Judgment affirmed in part and reversed in part.

Kilbane and Boyle, JJ., concur. 
      
      . These forms were filed with the probate court on or about October 23, 2001.
     
      
      . After expenses and legal fees, the net amount allocated to Susan was $145,766.63.
     
      
      . The original suit for malpractice was filed in October 2002 but was voluntarily dismissed by Robert.
     
      
      . Our review of the record does not show that the trial court ruled on tire motions for sanctions and attorney fees. However, if the trial court fails to mention or rule on a pending motion, the appellate court presumes that the motion was implicitly overruled. See Maust v. Palmer (1994), 94 Ohio App.3d 764, 769, 641 N.E.2d 818. Since the trial court failed to rule on either motion, both motions are therefore deemed denied.
     
      
      . The amounts that the Muehrckes wanted to settle Susan’s claim for.
     
      
      . When a client reads and understands documents given to him by an attorney, his signature on those documents relieves the attorney of any liability due to injury resulting from those documents.

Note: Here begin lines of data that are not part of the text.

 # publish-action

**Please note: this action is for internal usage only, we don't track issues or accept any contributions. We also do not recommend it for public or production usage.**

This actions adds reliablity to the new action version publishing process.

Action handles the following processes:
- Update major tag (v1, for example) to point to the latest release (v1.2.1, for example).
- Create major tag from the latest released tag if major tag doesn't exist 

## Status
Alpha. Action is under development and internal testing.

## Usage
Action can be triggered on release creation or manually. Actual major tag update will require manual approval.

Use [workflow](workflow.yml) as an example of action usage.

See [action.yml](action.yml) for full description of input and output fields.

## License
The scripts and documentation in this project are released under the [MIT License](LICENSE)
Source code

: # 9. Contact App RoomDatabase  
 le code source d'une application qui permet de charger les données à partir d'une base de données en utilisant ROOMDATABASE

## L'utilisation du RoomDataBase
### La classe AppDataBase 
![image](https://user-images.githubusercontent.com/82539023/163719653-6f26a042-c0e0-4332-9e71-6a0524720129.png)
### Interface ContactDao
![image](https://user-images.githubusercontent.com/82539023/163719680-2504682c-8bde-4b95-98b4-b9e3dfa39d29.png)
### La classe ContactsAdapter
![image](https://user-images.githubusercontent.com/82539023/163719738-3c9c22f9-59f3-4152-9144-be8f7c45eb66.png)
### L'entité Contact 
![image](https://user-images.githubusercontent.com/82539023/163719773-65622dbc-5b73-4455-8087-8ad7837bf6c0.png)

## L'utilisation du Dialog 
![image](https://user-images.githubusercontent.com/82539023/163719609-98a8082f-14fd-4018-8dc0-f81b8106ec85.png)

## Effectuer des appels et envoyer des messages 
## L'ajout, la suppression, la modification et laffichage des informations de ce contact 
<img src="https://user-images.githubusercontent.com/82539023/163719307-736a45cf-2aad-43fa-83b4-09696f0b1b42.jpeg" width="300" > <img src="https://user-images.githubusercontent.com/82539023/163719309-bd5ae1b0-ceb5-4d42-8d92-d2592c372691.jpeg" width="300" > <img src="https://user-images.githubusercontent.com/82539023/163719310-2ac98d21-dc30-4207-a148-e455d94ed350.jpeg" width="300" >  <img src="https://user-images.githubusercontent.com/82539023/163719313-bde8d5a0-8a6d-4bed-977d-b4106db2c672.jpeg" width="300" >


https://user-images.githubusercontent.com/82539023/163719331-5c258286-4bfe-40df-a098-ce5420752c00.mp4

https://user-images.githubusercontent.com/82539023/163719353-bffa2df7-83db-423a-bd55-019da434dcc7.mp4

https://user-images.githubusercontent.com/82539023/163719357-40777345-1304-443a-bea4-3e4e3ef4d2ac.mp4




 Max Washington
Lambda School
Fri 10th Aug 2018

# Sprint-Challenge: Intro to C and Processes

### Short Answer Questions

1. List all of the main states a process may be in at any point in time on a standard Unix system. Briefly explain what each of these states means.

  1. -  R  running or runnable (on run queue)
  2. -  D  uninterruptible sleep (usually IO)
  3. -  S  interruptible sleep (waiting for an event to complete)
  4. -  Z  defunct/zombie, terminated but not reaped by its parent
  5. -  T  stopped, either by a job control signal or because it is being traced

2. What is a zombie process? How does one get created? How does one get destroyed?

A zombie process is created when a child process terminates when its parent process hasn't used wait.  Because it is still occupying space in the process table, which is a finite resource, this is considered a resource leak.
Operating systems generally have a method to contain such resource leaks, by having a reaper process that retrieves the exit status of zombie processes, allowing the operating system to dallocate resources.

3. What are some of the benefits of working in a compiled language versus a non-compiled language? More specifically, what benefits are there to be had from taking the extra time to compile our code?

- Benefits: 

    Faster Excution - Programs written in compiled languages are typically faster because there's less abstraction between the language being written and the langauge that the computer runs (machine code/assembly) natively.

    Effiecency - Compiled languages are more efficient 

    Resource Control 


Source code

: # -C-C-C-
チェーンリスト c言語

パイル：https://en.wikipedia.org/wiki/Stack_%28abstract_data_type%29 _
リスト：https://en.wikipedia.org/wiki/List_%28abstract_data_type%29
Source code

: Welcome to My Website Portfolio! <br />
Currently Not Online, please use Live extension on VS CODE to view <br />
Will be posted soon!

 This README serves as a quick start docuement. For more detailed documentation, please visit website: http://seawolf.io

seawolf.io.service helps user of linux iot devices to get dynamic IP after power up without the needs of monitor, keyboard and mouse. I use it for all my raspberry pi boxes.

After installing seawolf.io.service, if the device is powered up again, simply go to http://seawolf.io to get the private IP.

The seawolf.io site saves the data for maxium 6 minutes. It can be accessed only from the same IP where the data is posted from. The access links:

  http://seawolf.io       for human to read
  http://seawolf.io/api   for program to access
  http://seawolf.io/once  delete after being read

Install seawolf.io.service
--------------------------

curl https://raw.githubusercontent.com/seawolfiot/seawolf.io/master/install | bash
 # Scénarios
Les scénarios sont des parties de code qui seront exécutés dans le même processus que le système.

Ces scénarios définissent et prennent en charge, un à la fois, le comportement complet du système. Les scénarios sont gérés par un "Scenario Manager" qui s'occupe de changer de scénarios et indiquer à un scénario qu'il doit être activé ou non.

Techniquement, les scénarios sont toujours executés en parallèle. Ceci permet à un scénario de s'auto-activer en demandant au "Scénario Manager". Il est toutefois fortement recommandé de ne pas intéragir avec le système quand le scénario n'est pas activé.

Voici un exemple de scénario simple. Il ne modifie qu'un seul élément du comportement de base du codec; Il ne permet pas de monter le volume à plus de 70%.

Schneider, Smeltz, Ranney & LaFond, P.L.L. v. Kedia, 154 Ohio App.3d 117, 2003-Ohio-4567, 796 N.E.2d 553. Here, there is absolutely no evidence in the record to suggest that Robert did not understand the meaning of the release he signed. Indeed, it is undisputed that Robert is a well-educated man and should have easily understood that Susan's claims were subject to probate court approval.
     
      
      . There is absolutely no evidence in the record that Indiana Insurance would have paid more than $2,000,000. In fact, Ronald Ripso, trial counsel for Indiana Insurance, testified that $2,000,000 was top dollar and that no further money was or would have been authorized.